### Task description
Show each line from the listing that includes the word "last".

### Supplied material
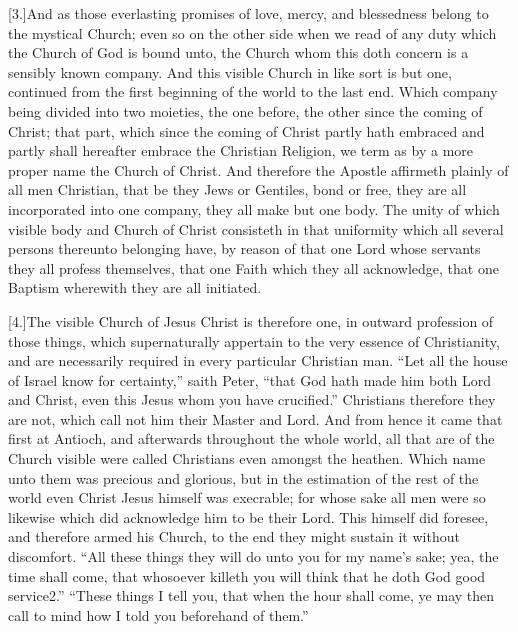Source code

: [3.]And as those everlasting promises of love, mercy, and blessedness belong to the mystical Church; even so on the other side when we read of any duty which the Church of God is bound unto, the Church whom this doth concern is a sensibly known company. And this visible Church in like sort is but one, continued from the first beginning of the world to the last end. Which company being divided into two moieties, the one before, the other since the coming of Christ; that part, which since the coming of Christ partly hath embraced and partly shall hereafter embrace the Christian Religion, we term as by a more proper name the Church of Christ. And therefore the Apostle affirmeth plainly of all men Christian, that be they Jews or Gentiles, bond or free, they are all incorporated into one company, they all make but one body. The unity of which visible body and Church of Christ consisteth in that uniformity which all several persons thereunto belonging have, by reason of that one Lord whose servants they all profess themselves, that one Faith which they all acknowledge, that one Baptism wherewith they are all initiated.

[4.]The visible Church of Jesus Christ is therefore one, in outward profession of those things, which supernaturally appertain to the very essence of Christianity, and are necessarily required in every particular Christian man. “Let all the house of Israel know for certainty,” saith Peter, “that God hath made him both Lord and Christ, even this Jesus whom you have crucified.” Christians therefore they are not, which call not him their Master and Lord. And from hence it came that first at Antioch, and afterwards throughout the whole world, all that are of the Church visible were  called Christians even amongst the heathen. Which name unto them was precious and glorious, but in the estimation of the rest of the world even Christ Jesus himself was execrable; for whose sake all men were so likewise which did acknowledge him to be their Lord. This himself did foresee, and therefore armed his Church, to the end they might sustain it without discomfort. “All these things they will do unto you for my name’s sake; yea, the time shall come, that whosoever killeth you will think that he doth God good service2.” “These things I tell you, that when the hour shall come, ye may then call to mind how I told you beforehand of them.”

==

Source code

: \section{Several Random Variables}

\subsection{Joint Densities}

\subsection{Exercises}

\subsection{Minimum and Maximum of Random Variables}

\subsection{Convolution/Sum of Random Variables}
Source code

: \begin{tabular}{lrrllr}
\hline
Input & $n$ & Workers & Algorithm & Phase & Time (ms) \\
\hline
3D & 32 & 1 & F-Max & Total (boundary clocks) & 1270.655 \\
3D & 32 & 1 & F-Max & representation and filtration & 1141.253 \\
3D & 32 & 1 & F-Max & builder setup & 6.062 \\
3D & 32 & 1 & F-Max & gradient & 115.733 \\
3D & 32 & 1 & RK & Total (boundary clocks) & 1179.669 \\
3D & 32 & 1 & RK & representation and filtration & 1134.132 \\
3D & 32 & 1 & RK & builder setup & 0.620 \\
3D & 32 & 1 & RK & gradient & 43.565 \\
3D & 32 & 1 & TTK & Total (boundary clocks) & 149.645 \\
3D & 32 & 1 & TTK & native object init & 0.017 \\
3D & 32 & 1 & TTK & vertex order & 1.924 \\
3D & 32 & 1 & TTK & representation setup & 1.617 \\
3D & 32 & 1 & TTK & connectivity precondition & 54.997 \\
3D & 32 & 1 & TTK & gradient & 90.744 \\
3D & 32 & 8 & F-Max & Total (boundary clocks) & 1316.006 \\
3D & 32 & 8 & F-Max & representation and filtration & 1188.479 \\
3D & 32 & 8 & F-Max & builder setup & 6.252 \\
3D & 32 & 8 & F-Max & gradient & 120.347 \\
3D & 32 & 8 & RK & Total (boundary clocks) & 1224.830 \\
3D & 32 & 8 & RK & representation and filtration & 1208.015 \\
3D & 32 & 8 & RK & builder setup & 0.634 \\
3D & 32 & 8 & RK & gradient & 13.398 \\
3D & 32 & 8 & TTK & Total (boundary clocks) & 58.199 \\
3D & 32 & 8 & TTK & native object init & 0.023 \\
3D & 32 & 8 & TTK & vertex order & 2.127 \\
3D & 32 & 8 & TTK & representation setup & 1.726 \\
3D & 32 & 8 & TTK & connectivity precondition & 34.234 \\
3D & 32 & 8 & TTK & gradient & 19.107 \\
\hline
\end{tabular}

==

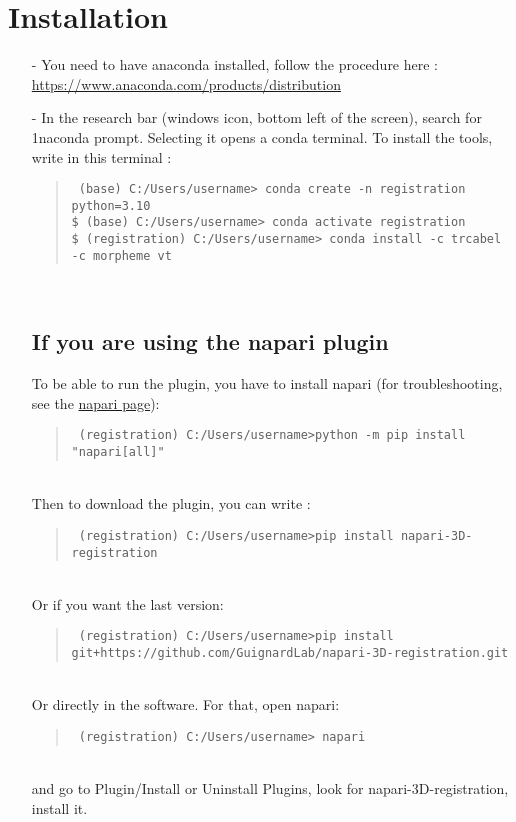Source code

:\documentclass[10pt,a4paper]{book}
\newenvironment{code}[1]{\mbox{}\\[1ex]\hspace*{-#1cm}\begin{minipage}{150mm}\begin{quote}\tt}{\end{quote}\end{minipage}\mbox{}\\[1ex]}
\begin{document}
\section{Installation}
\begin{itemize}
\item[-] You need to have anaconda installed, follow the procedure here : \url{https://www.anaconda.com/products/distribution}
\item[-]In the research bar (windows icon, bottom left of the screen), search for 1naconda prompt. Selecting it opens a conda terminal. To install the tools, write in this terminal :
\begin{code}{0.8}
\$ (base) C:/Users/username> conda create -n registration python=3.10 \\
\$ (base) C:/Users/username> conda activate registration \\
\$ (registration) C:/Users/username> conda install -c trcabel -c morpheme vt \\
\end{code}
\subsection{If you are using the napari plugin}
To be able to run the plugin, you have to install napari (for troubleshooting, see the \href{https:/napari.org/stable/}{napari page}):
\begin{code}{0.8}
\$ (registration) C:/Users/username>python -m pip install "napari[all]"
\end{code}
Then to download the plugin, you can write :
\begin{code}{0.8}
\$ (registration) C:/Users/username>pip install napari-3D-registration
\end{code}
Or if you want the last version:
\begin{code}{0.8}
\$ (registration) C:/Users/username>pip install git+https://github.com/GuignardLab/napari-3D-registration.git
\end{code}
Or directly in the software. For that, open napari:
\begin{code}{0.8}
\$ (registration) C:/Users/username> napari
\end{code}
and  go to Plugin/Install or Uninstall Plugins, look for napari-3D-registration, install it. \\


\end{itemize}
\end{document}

### Output for this task
: [3.]And as those everlasting promises of love, mercy, and blessedness belong to the mystical Church; even so on the other side when we read of any duty which the Church of God is bound unto, the Church whom this doth concern is a sensibly known company. And this visible Church in like sort is but one, continued from the first beginning of the world to the last end. Which company being divided into two moieties, the one before, the other since the coming of Christ; that part, which since the coming of Christ partly hath embraced and partly shall hereafter embrace the Christian Religion, we term as by a more proper name the Church of Christ. And therefore the Apostle affirmeth plainly of all men Christian, that be they Jews or Gentiles, bond or free, they are all incorporated into one company, they all make but one body. The unity of which visible body and Church of Christ consisteth in that uniformity which all several persons thereunto belonging have, by reason of that one Lord whose servants they all profess themselves, that one Faith which they all acknowledge, that one Baptism wherewith they are all initiated.
Or if you want the last version:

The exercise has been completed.